## EXCERPTED RECORDS
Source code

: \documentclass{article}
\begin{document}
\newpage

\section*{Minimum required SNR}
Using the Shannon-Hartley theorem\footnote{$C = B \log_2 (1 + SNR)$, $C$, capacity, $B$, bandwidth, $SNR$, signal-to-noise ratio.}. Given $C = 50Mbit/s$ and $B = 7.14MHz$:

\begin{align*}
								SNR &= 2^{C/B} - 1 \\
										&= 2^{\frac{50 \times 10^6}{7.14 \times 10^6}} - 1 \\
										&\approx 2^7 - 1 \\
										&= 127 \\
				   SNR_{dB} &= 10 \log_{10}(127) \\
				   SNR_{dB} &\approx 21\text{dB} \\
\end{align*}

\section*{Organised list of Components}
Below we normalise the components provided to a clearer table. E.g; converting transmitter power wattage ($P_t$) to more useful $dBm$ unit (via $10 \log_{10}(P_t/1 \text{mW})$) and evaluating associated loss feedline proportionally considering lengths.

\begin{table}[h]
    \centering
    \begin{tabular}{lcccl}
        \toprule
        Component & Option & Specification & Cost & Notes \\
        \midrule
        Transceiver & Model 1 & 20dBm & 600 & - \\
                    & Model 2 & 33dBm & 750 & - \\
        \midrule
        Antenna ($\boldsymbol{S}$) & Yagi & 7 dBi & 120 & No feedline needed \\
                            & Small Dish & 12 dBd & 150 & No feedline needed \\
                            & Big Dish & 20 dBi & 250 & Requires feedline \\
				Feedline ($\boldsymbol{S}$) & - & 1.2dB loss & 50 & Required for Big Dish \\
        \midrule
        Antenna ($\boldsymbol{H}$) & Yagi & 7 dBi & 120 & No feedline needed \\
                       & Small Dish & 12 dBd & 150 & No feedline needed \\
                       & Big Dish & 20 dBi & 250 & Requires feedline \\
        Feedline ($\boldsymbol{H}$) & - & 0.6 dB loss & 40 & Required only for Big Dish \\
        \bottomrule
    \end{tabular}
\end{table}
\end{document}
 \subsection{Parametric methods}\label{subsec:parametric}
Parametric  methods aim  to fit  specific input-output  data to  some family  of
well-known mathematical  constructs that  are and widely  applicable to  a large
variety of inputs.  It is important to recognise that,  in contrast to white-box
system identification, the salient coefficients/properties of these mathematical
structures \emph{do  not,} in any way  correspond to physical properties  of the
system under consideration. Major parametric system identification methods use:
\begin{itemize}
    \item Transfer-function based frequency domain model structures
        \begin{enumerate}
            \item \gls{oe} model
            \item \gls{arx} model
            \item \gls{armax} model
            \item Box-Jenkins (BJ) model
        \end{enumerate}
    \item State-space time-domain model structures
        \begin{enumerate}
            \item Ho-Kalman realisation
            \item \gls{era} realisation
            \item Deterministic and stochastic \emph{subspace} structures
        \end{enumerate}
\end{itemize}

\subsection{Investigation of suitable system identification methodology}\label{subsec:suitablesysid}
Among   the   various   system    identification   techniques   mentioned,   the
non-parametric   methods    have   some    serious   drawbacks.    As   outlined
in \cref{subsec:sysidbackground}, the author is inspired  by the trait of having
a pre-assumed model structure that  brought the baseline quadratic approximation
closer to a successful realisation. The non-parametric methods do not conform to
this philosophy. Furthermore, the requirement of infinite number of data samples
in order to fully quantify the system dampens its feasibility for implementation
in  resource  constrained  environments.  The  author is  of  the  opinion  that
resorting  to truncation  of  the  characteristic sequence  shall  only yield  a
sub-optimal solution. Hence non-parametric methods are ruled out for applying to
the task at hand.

## GOAL OF THE EXERCISE
Using the material above, restate each entry exactly as it stands.

## RESULT
Source code

: \documentclass{article}
\begin{document}
\newpage

\section*{Minimum required SNR}
Using the Shannon-Hartley theorem\footnote{$C = B \log_2 (1 + SNR)$, $C$, capacity, $B$, bandwidth, $SNR$, signal-to-noise ratio.}. Given $C = 50Mbit/s$ and $B = 7.14MHz$:

\begin{align*}
								SNR &= 2^{C/B} - 1 \\
										&= 2^{\frac{50 \times 10^6}{7.14 \times 10^6}} - 1 \\
										&\approx 2^7 - 1 \\
										&= 127 \\
				   SNR_{dB} &= 10 \log_{10}(127) \\
				   SNR_{dB} &\approx 21\text{dB} \\
\end{align*}

\section*{Organised list of Components}
Below we normalise the components provided to a clearer table. E.g; converting transmitter power wattage ($P_t$) to more useful $dBm$ unit (via $10 \log_{10}(P_t/1 \text{mW})$) and evaluating associated loss feedline proportionally considering lengths.

\begin{table}[h]
    \centering
    \begin{tabular}{lcccl}
        \toprule
        Component & Option & Specification & Cost & Notes \\
        \midrule
        Transceiver & Model 1 & 20dBm & 600 & - \\
                    & Model 2 & 33dBm & 750 & - \\
        \midrule
        Antenna ($\boldsymbol{S}$) & Yagi & 7 dBi & 120 & No feedline needed \\
                            & Small Dish & 12 dBd & 150 & No feedline needed \\
                            & Big Dish & 20 dBi & 250 & Requires feedline \\
				Feedline ($\boldsymbol{S}$) & - & 1.2dB loss & 50 & Required for Big Dish \\
        \midrule
        Antenna ($\boldsymbol{H}$) & Yagi & 7 dBi & 120 & No feedline needed \\
                       & Small Dish & 12 dBd & 150 & No feedline needed \\
                       & Big Dish & 20 dBi & 250 & Requires feedline \\
        Feedline ($\boldsymbol{H}$) & - & 0.6 dB loss & 40 & Required only for Big Dish \\
        \bottomrule
    \end{tabular}
\end{table}
\end{document}
 \subsection{Parametric methods}\label{subsec:parametric}
Parametric  methods aim  to fit  specific input-output  data to  some family  of
well-known mathematical  constructs that  are and widely  applicable to  a large
variety of inputs.  It is important to recognise that,  in contrast to white-box
system identification, the salient coefficients/properties of these mathematical
structures \emph{do  not,} in any way  correspond to physical properties  of the
system under consideration. Major parametric system identification methods use:
\begin{itemize}
    \item Transfer-function based frequency domain model structures
        \begin{enumerate}
            \item \gls{oe} model
            \item \gls{arx} model
            \item \gls{armax} model
            \item Box-Jenkins (BJ) model
        \end{enumerate}
    \item State-space time-domain model structures
        \begin{enumerate}
            \item Ho-Kalman realisation
            \item \gls{era} realisation
            \item Deterministic and stochastic \emph{subspace} structures
        \end{enumerate}
\end{itemize}

\subsection{Investigation of suitable system identification methodology}\label{subsec:suitablesysid}
Among   the   various   system    identification   techniques   mentioned,   the
non-parametric   methods    have   some    serious   drawbacks.    As   outlined
in \cref{subsec:sysidbackground}, the author is inspired  by the trait of having
a pre-assumed model structure that  brought the baseline quadratic approximation
closer to a successful realisation. The non-parametric methods do not conform to
this philosophy. Furthermore, the requirement of infinite number of data samples
in order to fully quantify the system dampens its feasibility for implementation
in  resource  constrained  environments.  The  author is  of  the  opinion  that
resorting  to truncation  of  the  characteristic sequence  shall  only yield  a
sub-optimal solution. Hence non-parametric methods are ruled out for applying to
the task at hand.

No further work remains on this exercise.